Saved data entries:
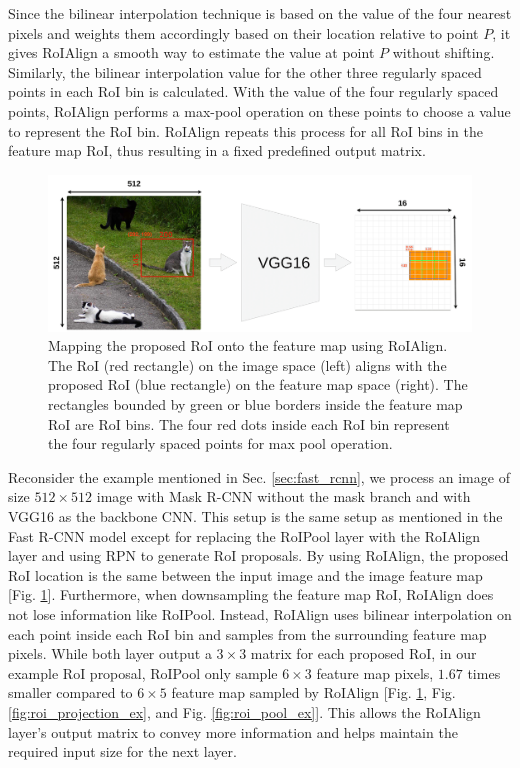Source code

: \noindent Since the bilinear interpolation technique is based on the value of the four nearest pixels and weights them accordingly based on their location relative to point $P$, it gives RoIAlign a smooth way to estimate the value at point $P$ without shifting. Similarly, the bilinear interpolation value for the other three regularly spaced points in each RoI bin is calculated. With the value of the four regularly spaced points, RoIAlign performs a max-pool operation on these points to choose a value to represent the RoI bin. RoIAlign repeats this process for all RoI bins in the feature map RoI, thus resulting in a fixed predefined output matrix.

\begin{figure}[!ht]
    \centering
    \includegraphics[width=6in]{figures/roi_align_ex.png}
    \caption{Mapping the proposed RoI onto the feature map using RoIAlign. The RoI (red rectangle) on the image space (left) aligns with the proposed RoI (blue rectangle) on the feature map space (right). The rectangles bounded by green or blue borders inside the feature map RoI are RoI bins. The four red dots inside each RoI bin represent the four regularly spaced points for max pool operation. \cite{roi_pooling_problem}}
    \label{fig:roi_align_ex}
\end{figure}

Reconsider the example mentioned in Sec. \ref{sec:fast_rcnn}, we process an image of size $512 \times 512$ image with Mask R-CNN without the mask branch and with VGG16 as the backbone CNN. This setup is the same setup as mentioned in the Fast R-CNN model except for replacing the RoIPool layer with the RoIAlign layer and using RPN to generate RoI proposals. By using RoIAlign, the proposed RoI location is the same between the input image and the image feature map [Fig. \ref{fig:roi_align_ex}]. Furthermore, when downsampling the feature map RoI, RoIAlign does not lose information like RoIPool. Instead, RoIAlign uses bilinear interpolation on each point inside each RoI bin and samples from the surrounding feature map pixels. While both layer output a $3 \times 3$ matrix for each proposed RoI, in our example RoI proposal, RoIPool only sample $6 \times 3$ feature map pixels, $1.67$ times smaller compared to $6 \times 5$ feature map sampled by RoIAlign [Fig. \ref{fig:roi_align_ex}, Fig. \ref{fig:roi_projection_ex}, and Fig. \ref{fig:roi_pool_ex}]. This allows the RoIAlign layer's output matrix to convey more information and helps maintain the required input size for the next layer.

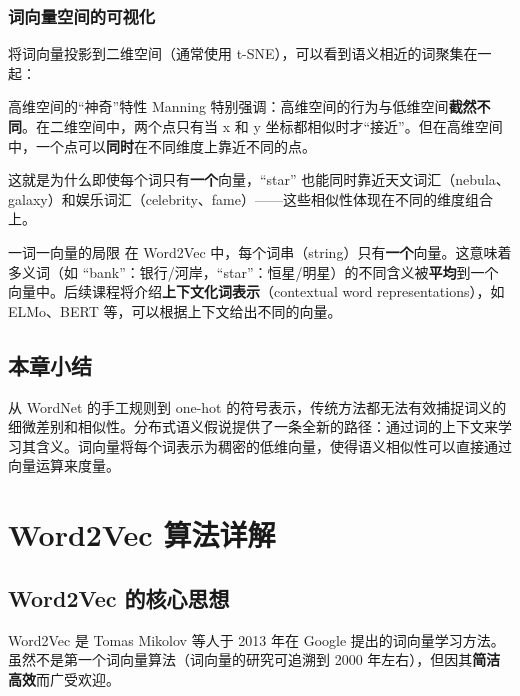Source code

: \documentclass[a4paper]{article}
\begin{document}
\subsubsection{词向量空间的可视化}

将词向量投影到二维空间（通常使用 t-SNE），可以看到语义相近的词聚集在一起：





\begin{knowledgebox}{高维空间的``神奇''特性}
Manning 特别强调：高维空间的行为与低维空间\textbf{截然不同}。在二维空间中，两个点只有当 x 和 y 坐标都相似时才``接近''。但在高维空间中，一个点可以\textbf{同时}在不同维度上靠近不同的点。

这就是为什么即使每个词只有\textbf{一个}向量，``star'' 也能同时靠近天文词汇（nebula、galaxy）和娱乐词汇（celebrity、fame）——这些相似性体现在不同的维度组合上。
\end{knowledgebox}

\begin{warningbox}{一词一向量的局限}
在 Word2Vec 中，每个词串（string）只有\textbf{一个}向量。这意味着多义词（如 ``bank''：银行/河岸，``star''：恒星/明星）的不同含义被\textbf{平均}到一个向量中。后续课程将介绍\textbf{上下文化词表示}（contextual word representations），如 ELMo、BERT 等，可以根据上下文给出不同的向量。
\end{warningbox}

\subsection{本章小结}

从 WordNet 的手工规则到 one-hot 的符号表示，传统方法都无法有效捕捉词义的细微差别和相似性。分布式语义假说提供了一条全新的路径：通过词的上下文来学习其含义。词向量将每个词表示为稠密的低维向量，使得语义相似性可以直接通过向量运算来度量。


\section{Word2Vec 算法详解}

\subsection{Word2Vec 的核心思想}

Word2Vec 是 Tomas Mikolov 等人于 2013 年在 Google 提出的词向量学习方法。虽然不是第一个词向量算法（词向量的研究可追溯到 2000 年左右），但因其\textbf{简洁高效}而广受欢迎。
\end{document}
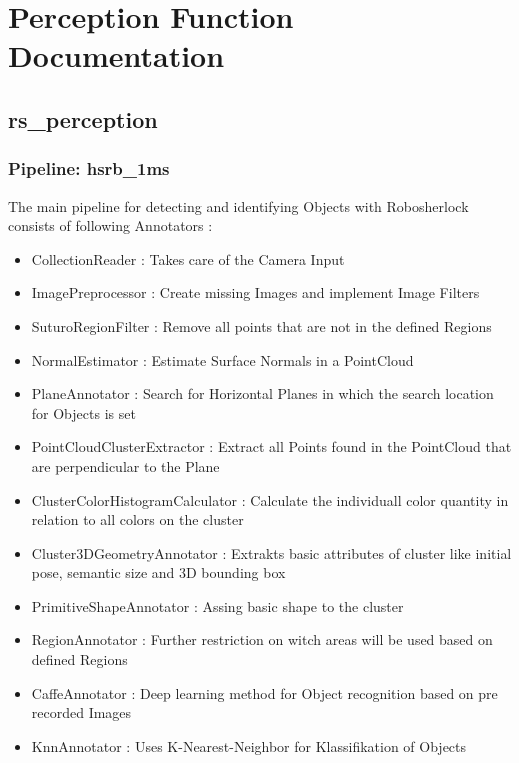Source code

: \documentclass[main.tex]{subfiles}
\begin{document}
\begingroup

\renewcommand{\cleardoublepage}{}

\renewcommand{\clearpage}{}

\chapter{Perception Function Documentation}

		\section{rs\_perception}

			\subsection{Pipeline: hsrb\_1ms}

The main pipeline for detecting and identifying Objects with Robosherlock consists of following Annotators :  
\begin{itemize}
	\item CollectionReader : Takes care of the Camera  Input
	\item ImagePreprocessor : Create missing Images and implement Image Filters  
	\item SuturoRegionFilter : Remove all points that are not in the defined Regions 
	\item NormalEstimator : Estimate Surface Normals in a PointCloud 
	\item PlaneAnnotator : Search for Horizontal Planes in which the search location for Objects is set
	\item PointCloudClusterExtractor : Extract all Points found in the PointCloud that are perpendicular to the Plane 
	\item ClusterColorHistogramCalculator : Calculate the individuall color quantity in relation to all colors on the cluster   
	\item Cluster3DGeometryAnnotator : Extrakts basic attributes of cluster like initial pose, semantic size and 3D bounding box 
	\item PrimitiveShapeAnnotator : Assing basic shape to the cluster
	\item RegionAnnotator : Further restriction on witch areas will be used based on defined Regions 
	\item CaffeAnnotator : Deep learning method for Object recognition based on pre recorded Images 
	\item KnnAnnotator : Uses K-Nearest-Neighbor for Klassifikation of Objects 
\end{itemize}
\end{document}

§ EXERCISE AIM: An exact copy of all the entries is required, and it must contain no pictures.

§ EXPECTED ANSWER:
Source code

: \noindent Since the bilinear interpolation technique is based on the value of the four nearest pixels and weights them accordingly based on their location relative to point $P$, it gives RoIAlign a smooth way to estimate the value at point $P$ without shifting. Similarly, the bilinear interpolation value for the other three regularly spaced points in each RoI bin is calculated. With the value of the four regularly spaced points, RoIAlign performs a max-pool operation on these points to choose a value to represent the RoI bin. RoIAlign repeats this process for all RoI bins in the feature map RoI, thus resulting in a fixed predefined output matrix.

\begin{figure}[!ht]
    \centering
    \includegraphics[width=6in]{figures/roi_align_ex.png}
    \caption{Mapping the proposed RoI onto the feature map using RoIAlign. The RoI (red rectangle) on the image space (left) aligns with the proposed RoI (blue rectangle) on the feature map space (right). The rectangles bounded by green or blue borders inside the feature map RoI are RoI bins. The four red dots inside each RoI bin represent the four regularly spaced points for max pool operation. \cite{roi_pooling_problem}}
    \label{fig:roi_align_ex}
\end{figure}

Reconsider the example mentioned in Sec. \ref{sec:fast_rcnn}, we process an image of size $512 \times 512$ image with Mask R-CNN without the mask branch and with VGG16 as the backbone CNN. This setup is the same setup as mentioned in the Fast R-CNN model except for replacing the RoIPool layer with the RoIAlign layer and using RPN to generate RoI proposals. By using RoIAlign, the proposed RoI location is the same between the input image and the image feature map [Fig. \ref{fig:roi_align_ex}]. Furthermore, when downsampling the feature map RoI, RoIAlign does not lose information like RoIPool. Instead, RoIAlign uses bilinear interpolation on each point inside each RoI bin and samples from the surrounding feature map pixels. While both layer output a $3 \times 3$ matrix for each proposed RoI, in our example RoI proposal, RoIPool only sample $6 \times 3$ feature map pixels, $1.67$ times smaller compared to $6 \times 5$ feature map sampled by RoIAlign [Fig. \ref{fig:roi_align_ex}, Fig. \ref{fig:roi_projection_ex}, and Fig. \ref{fig:roi_pool_ex}]. This allows the RoIAlign layer's output matrix to convey more information and helps maintain the required input size for the next layer.

Source code

: \documentclass[a4paper]{article}
\begin{document}
\subsubsection{词向量空间的可视化}

将词向量投影到二维空间（通常使用 t-SNE），可以看到语义相近的词聚集在一起：





\begin{knowledgebox}{高维空间的``神奇''特性}
Manning 特别强调：高维空间的行为与低维空间\textbf{截然不同}。在二维空间中，两个点只有当 x 和 y 坐标都相似时才``接近''。但在高维空间中，一个点可以\textbf{同时}在不同维度上靠近不同的点。

这就是为什么即使每个词只有\textbf{一个}向量，``star'' 也能同时靠近天文词汇（nebula、galaxy）和娱乐词汇（celebrity、fame）——这些相似性体现在不同的维度组合上。
\end{knowledgebox}

\begin{warningbox}{一词一向量的局限}
在 Word2Vec 中，每个词串（string）只有\textbf{一个}向量。这意味着多义词（如 ``bank''：银行/河岸，``star''：恒星/明星）的不同含义被\textbf{平均}到一个向量中。后续课程将介绍\textbf{上下文化词表示}（contextual word representations），如 ELMo、BERT 等，可以根据上下文给出不同的向量。
\end{warningbox}

\subsection{本章小结}

从 WordNet 的手工规则到 one-hot 的符号表示，传统方法都无法有效捕捉词义的细微差别和相似性。分布式语义假说提供了一条全新的路径：通过词的上下文来学习其含义。词向量将每个词表示为稠密的低维向量，使得语义相似性可以直接通过向量运算来度量。


\section{Word2Vec 算法详解}

\subsection{Word2Vec 的核心思想}

Word2Vec 是 Tomas Mikolov 等人于 2013 年在 Google 提出的词向量学习方法。虽然不是第一个词向量算法（词向量的研究可追溯到 2000 年左右），但因其\textbf{简洁高效}而广受欢迎。
\end{document}
Source code

: \documentclass[main.tex]{subfiles}
\begin{document}
\begingroup

\renewcommand{\cleardoublepage}{}

\renewcommand{\clearpage}{}

\chapter{Perception Function Documentation}

		\section{rs\_perception}

			\subsection{Pipeline: hsrb\_1ms}

The main pipeline for detecting and identifying Objects with Robosherlock consists of following Annotators :  
\begin{itemize}
	\item CollectionReader : Takes care of the Camera  Input
	\item ImagePreprocessor : Create missing Images and implement Image Filters  
	\item SuturoRegionFilter : Remove all points that are not in the defined Regions 
	\item NormalEstimator : Estimate Surface Normals in a PointCloud 
	\item PlaneAnnotator : Search for Horizontal Planes in which the search location for Objects is set
	\item PointCloudClusterExtractor : Extract all Points found in the PointCloud that are perpendicular to the Plane 
	\item ClusterColorHistogramCalculator : Calculate the individuall color quantity in relation to all colors on the cluster   
	\item Cluster3DGeometryAnnotator : Extrakts basic attributes of cluster like initial pose, semantic size and 3D bounding box 
	\item PrimitiveShapeAnnotator : Assing basic shape to the cluster
	\item RegionAnnotator : Further restriction on witch areas will be used based on defined Regions 
	\item CaffeAnnotator : Deep learning method for Object recognition based on pre recorded Images 
	\item KnnAnnotator : Uses K-Nearest-Neighbor for Klassifikation of Objects 
\end{itemize}
\end{document}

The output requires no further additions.